15 de febrero de 2024

Mi trabajo en la docencia me pone año tras año en contacto con personas jóvenes; mientras mi edad va inexorablemente en aumento, la de los estudiantes, que se renuevan, obstinadamente persiste en torno de los veinte años. Aprecio esa distancia en el tiempo y nada hay más lejos de mí que el intento de atemperarla o disimularla con ardides de empatía epocal.

Suelo comentarles, por lo pronto, que al leer en la computadora (en la computadora tradicional no menos que en la pequeña computadora de bolsillo a la que por alguna razón se da el nombre de teléfono), la calidad de mi concentración baja muy sensiblemente. Comparándola con la lectura de textos en papel y con lápiz en la mano, la que hago en computadora en estado de sobreconexión sufre muchas más distracciones, o bien una atención más ligera e inestable que me induce al sobrevuelo si es que no a la diagonal.

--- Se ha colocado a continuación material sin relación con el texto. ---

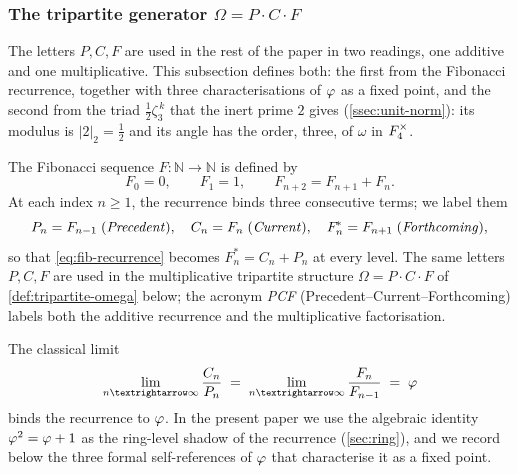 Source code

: \subsubsection{The tripartite generator $\Omega = P\cdot C\cdot F$}
\label{ssec:tripartite}



The letters $P, C, F$ are used in the rest of the paper in two readings, one additive and one
multiplicative.  This subsection defines both: the first from the Fibonacci recurrence, together
with three characterisations of $\varphi$ as a fixed point, and the second from the triad
$\tfrac12\zeta_3^{\,k}$ that the inert prime $2$ gives (\cref{ssec:unit-norm}): its modulus is $|2|_2=\tfrac12$ and
its angle has the order, three, of $\omega$ in $F_4^\times$.

\begin{definition}\label{def:fib-PCF-labels}
The Fibonacci sequence $F\colon\mathbb{N}\to\mathbb{N}$ is defined by
\begin{equation}\label{eq:fib-recurrence}
  F_0 = 0,\qquad F_1 = 1,\qquad F_{n+2} = F_{n+1} + F_n.
\end{equation}
At each index $n\ge 1$, the recurrence binds three consecutive
terms; we label them
\begin{equation}\label{eq:PCF-labels}
  P_n = F_{n-1}\;\text{(\emph{Precedent})},\quad
  C_n = F_{n}\;\text{(\emph{Current})},\quad
  F_n^{\!*} = F_{n+1}\;\text{(\emph{Forthcoming})},
\end{equation}
so that \cref{eq:fib-recurrence} becomes
$F_n^{\!*} = C_n + P_n$ at every level.  The same letters
$P, C, F$ are used in the multiplicative tripartite structure
$\Omega = P\cdot C\cdot F$ of \cref{def:tripartite-omega} below; the
acronym \emph{PCF} (Precedent--Current--Forthcoming) labels both
the additive recurrence and the multiplicative factorisation.
\end{definition}

\begin{remark}\label{rmk:fib-ratio-phi}
The classical limit
\[
  \lim_{n\to\infty}\frac{C_n}{P_n}
  \;=\;\lim_{n\to\infty}\frac{F_n}{F_{n-1}}
  \;=\;\golden
\]
binds the recurrence to $\varphi$.  In the present paper we use
the algebraic identity $\varphi^2 = \varphi + 1$ as the
ring-level shadow of the recurrence (\cref{sec:ring}), and we
record below the three formal self-references of $\varphi$ that
characterise it as a fixed point.
\end{remark}

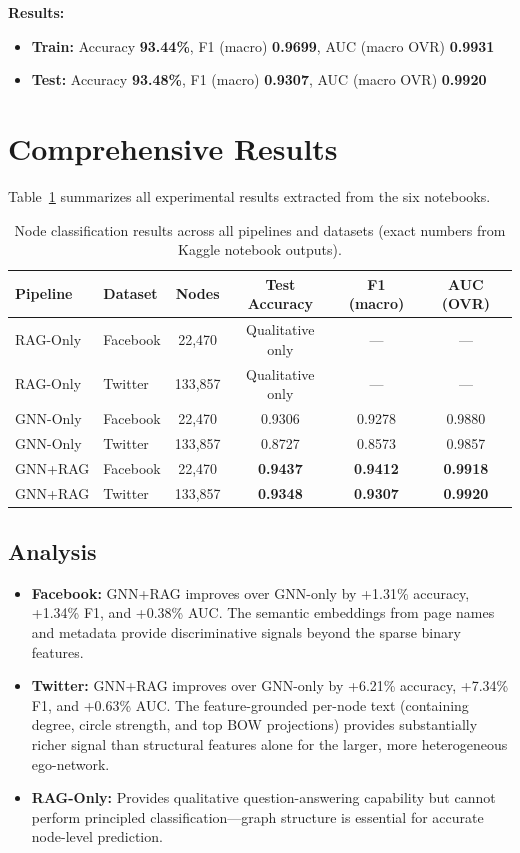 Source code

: \documentclass[conference]{IEEEtran}
\begin{document}
\textbf{Results:}
\begin{itemize}
  \item \textbf{Train:} Accuracy \textbf{93.44\%}, F1 (macro) \textbf{0.9699}, AUC (macro OVR) \textbf{0.9931}
  \item \textbf{Test:} Accuracy \textbf{93.48\%}, F1 (macro) \textbf{0.9307}, AUC (macro OVR) \textbf{0.9920}
\end{itemize}

\section{Comprehensive Results}

Table~\ref{tab:results} summarizes all experimental results extracted from the six notebooks.

\begin{table}[t]
\centering
\caption{Node classification results across all pipelines and datasets (exact numbers from Kaggle notebook outputs).}
\label{tab:results}
\begin{tabular}{@{}l l c c c c@{}}
\toprule
Pipeline & Dataset & Nodes & Test Accuracy & F1 (macro) & AUC (OVR) \\
\midrule
RAG-Only & Facebook & 22{,}470 & Qualitative only & --- & --- \\
RAG-Only & Twitter & 133{,}857 & Qualitative only & --- & --- \\
GNN-Only & Facebook & 22{,}470 & 0.9306 & 0.9278 & 0.9880 \\
GNN-Only & Twitter & 133{,}857 & 0.8727 & 0.8573 & 0.9857 \\
GNN+RAG & Facebook & 22{,}470 & \textbf{0.9437} & \textbf{0.9412} & \textbf{0.9918} \\
GNN+RAG & Twitter & 133{,}857 & \textbf{0.9348} & \textbf{0.9307} & \textbf{0.9920} \\
\bottomrule
\end{tabular}
\end{table}

\subsection{Analysis}
\begin{itemize}
  \item \textbf{Facebook:} GNN+RAG improves over GNN-only by +1.31\% accuracy, +1.34\% F1, and +0.38\% AUC. The semantic embeddings from page names and metadata provide discriminative signals beyond the sparse binary features.
  \item \textbf{Twitter:} GNN+RAG improves over GNN-only by +6.21\% accuracy, +7.34\% F1, and +0.63\% AUC. The feature-grounded per-node text (containing degree, circle strength, and top BOW projections) provides substantially richer signal than structural features alone for the larger, more heterogeneous ego-network.
  \item \textbf{RAG-Only:} Provides qualitative question-answering capability but cannot perform principled classification---graph structure is essential for accurate node-level prediction.
\end{itemize}
\end{document}
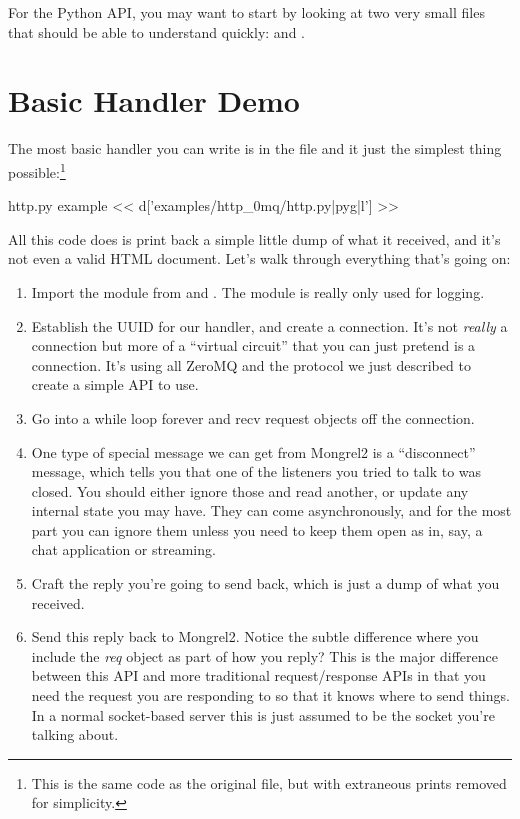 For the Python API, you may want to start by looking at two very small files that should be able to understand quickly:
 and
.


\section{Basic Handler Demo}

The most basic handler you can write is in the  file
and it just the simplest thing possible:\footnote{This is the same code as the original
file, but with extraneous prints removed for simplicity.}

\begin{code}{http.py example}
 << d['examples/http_0mq/http.py|pyg|l'] >>
\end{code}

All this code does is print back a simple little dump of what it received, and
it's not even a valid HTML document.  Let's walk through everything that's going on:

\begin{enumerate}
\item Import the  module from  and .  The  module is
    really only used for logging.
\item Establish the UUID for our handler, and create a connection.  It's not \emph{really} a connection
    but more of a ``virtual circuit'' that you can just pretend is a connection.  It's using all ZeroMQ and
    the protocol we just described to create a simple API to use.
\item Go into a while loop forever and recv request objects off the connection.
\item One type of special message we can get from Mongrel2 is a ``disconnect'' message, which tells you that
    one of the listeners you tried to talk to was closed.  You should either ignore those and read
    another, or update any internal state you may have.  They can come asynchronously, and for the most
    part you can ignore them unless you need to keep them open as in, say, a chat application or streaming.
\item Craft the reply you're going to send back, which is just a dump of what you received.
\item Send this reply back to Mongrel2.  Notice the subtle difference where you include the \emph{req} object
    as part of how you reply?  This is the major difference between this API and more traditional
    request/response APIs in that you need the request you are responding to so that it knows where to send
    things.  In a normal socket-based server this is just assumed to be the socket you're talking about.
\end{enumerate}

Ante este planteo, lo que una y otra vez los estudiantes me dicen es que a ellos, aunque centennials, aunque millennials, les pasa más o menos lo mismo: que “se cuelgan” o se dispersan más. Desde el siglo XX, del que provengo, les pregunto por el siglo XXI, en el que estamos: cómo logran resolver el problema. La respuesta suele ser que no, que no lo resuelven. Que entienden que hay un problema, pero no aciertan con su solución.

Esto que refiero no afecta solamente la lectura de textos literarios, sino la de todo tipo de textos, incluidos los políticos o periodísticos por ejemplo, y no se circunscribe a una edad. Y si bien no pretendo asignarle ningún valor estadístico significativo, creo que algo puede estar indicando. Algo sobre el estado de cosas.